Transcriptional response of individual Hawaiian Culex quinquefasciatus mosquitoes to the avian malaria parasite Plasmodium relictum

Abstract

AbstractCulex quinquefasciatus, the mosquito vector of avian malaria in Hawai□i, became established in the islands in the 1820s and the deadly effects of malaria on endemic bird species have been documented for many decades. To evaluate the gene expression response of the mosquito to the parasite, we let the offspring of wild-collected Hawaiian Cx. quinquefasciatus feed on a domestic canary infected with Plasmodium relictum GRW4 freshly isolated from a wild-caught Hawaiian honeycreeper.

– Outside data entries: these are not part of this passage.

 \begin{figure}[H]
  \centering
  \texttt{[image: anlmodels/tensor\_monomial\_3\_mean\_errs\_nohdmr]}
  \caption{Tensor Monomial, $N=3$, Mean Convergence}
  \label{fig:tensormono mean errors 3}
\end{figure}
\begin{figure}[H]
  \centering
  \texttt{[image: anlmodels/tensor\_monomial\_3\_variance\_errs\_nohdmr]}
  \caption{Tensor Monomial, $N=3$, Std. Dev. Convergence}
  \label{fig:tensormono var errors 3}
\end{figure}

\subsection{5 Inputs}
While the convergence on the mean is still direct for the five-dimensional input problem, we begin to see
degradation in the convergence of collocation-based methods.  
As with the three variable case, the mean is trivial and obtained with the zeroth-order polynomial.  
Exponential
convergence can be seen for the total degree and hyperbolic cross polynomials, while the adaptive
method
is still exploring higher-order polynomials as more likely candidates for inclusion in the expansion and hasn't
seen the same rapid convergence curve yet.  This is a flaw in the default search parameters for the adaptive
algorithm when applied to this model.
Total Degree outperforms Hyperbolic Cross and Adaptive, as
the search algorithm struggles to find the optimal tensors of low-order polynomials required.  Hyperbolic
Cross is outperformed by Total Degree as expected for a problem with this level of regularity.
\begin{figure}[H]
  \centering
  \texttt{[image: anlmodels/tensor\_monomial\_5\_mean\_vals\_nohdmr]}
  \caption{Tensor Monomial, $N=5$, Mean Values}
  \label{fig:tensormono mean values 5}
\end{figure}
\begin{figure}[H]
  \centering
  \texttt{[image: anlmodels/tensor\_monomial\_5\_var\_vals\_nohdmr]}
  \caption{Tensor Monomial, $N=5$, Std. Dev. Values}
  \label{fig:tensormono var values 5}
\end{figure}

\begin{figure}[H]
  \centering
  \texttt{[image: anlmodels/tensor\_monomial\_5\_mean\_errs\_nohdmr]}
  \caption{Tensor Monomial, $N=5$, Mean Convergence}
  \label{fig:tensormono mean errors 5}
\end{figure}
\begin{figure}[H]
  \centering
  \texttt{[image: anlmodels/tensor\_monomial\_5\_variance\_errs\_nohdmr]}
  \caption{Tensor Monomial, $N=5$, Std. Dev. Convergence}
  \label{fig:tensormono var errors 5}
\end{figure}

Control mosquitoes were fed on an uninfected canary. We sequenced the individual transcriptomes of five infected and three uninfected individual mosquitoes at three different stages of the parasite life cycle: 24 h post feeding (hpf) during ookinete invasion; 5 days post feeding (dpf) when oocysts are developing; 10 dpf when sporozoites are released and invade the salivary glands. Differential gene expression analyses showed that during ookinete invasion (24 hpf), genes related to oxidoreductase activity and galactose catabolism had lower expression levels in infected mosquitoes compared to controls. Oocyst development (5 dpf) was associated with reduced expression of a gene with a predicted innate immune function. At 10 dpf, infected mosquitoes had reduced expression levels of a serine protease inhibitor. Overall, the gene expression response of Hawaiian Culex exposed to a Plasmodium infection intensity that occur naturally in Hawaii was low, but more pronounced during ookinete invasion. The low fitness costs often documented in Culex infected with avian Plasmodium likely reflect the relatively small transcriptional changes observed in mosquito genes related to immune response and nutrient metabolism.